Sbarra: «Molte positività, Locri può essere un esempio»
A tracciare per primo il bilancio della visita è stato Luigi Sbarra. «Abbiamo trovato una struttura caratterizzata da molte positività», ha spiegato il sottosegretario, sottolineando tuttavia come l’istituto sconti «un problema storico ultradecennale» legato al sovraffollamento. Secondo Sbarra, la direzione e il personale hanno comunque messo in campo una serie di interventi per rendere più vivibili le condizioni di detenzione.
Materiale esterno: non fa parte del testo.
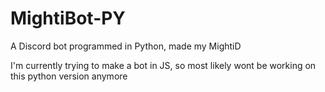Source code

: # MightiBot-PY
 
A Discord bot programmed in Python, made my MightiD

I'm currently trying to make a bot in JS, so most likely wont be working on this python version anymore
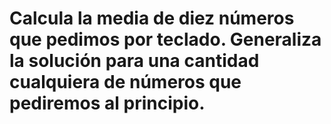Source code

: # Calcula la media de diez números que pedimos por teclado. Generaliza la solución para una cantidad cualquiera de números que pediremos al principio.
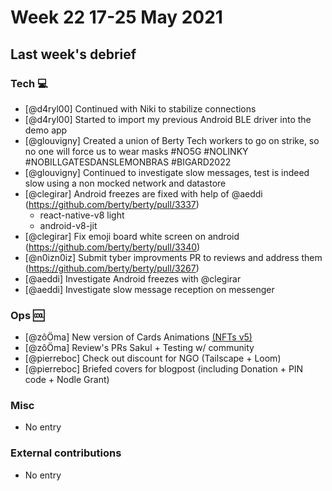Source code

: # Week 22 17-25 May 2021

## Last week's debrief

### Tech :computer:

* [@d4ryl00] Continued with Niki to stabilize connections
* [@d4ryl00] Started to import my previous Android BLE driver into the demo app
* [@glouvigny] Created a union of Berty Tech workers to go on strike, so no one will force us to wear masks #NO5G #NOLINKY #NOBILLGATESDANSLEMONBRAS #BIGARD2022
* [@glouvigny] Continued to investigate slow messages, test is indeed slow using a non mocked network and datastore
* [@clegirar] Android freezes are fixed with help of @aeddi (https://github.com/berty/berty/pull/3337)
    * react-native-v8 light
    * android-v8-jit
* [@clegirar] Fix emoji board white screen on android (https://github.com/berty/berty/pull/3340)
* [@n0izn0iz] Submit tyber improvments PR to reviews and address them (https://github.com/berty/berty/pull/3267)
* [@aeddi] Investigate Android freezes with @clegirar
* [@aeddi] Investigate slow message reception on messenger

### Ops :cool:

* [@zôÖma] New version of Cards Animations [(NFTs v5)](https://samouraicoop.fromsmash.com/berty-v5-cards)
* [@zôÖma] Review's PRs Sakul + Testing w/ community
* [@pierreboc] Check out discount for NGO (Tailscape + Loom)
* [@pierreboc] Briefed covers for blogpost (including Donation + PIN code + Nodle Grant)

### Misc

* No entry


### External contributions

* No entry
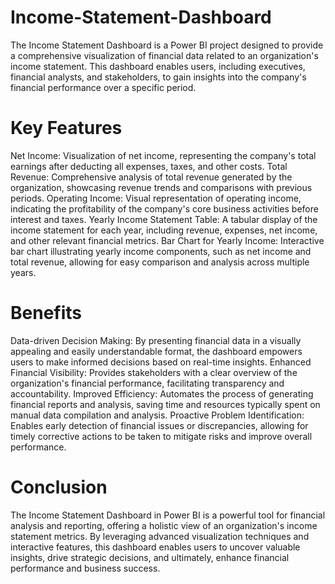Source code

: # Income-Statement-Dashboard
The Income Statement Dashboard is a Power BI project designed to provide a comprehensive visualization of financial data related to an organization's income statement. This dashboard enables users, including executives, financial analysts, and stakeholders, to gain insights into the company's financial performance over a specific period.

# Key Features
Net Income: Visualization of net income, representing the company's total earnings after deducting all expenses, taxes, and other costs.
Total Revenue: Comprehensive analysis of total revenue generated by the organization, showcasing revenue trends and comparisons with previous periods.
Operating Income: Visual representation of operating income, indicating the profitability of the company's core business activities before interest and taxes.
Yearly Income Statement Table: A tabular display of the income statement for each year, including revenue, expenses, net income, and other relevant financial metrics.
Bar Chart for Yearly Income: Interactive bar chart illustrating yearly income components, such as net income and total revenue, allowing for easy comparison and analysis across multiple years.

# Benefits
Data-driven Decision Making: By presenting financial data in a visually appealing and easily understandable format, the dashboard empowers users to make informed decisions based on real-time insights.
Enhanced Financial Visibility: Provides stakeholders with a clear overview of the organization's financial performance, facilitating transparency and accountability.
Improved Efficiency: Automates the process of generating financial reports and analysis, saving time and resources typically spent on manual data compilation and analysis.
Proactive Problem Identification: Enables early detection of financial issues or discrepancies, allowing for timely corrective actions to be taken to mitigate risks and improve overall performance.

# Conclusion
The Income Statement Dashboard in Power BI is a powerful tool for financial analysis and reporting, offering a holistic view of an organization's income statement metrics. By leveraging advanced visualization techniques and interactive features, this dashboard enables users to uncover valuable insights, drive strategic decisions, and ultimately, enhance financial performance and business success.
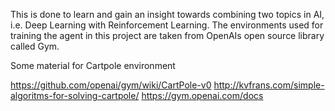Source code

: This is done to learn and gain an insight towards combining two topics in AI, i.e. Deep Learning with Reinforcement Learning. The environments used for training the agent in this project are taken from OpenAIs open source library called Gym.

Some material for Cartpole environment

https://github.com/openai/gym/wiki/CartPole-v0
http://kvfrans.com/simple-algoritms-for-solving-cartpole/
https://gym.openai.com/docs
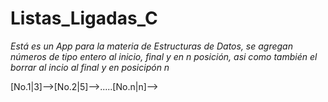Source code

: # Listas_Ligadas_C

_Está es un App para la materia de Estructuras de Datos, se agregan números de tipo entero al inicio, final y en n posición, asi como también el borrar al incio al final y en posicipón n_ 

[No.1|3]-->[No.2|5]-->.....[No.n|n]-->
Nelle celle, ha ricordato, sono presenti frigobar, acqua calda e ventilatori, mentre sul fronte trattamentale vengono portate avanti attività «di profilo culturale e sociale», oltre a percorsi formativi e lavorativi che consentono ai detenuti di impegnare le giornate e possono favorire il reinserimento una volta conclusa la pena. Il sottosegretario ha quindi allargato lo sguardo alla situazione nazionale, ribadendo che il tema delle carceri rappresenta una priorità per il Governo. Ha richiamato il decreto carceri approvato nel 2024, le risorse destinate al reclutamento di nuovi agenti della Polizia penitenziaria e la nomina di un commissario chiamato ad accelerare gli interventi infrastrutturali nel settore dell’edilizia penitenziaria. Sbarra ha ricordato inoltre il piano da 750 milioni di euro, con l’obiettivo di arrivare entro dicembre 2027 alla realizzazione di 10mila nuovi posti detentivi. «La giornata di oggi – ha aggiunto – è stata molto utile e significativa», perché dimostrerebbe come sia possibile organizzare la gestione degli istituti rendendo «sopportabile la pena». Per il sottosegretario, Locri «può essere anche considerato un esempio per quanto riguarda la gestione e l’organizzazione dell’istituto».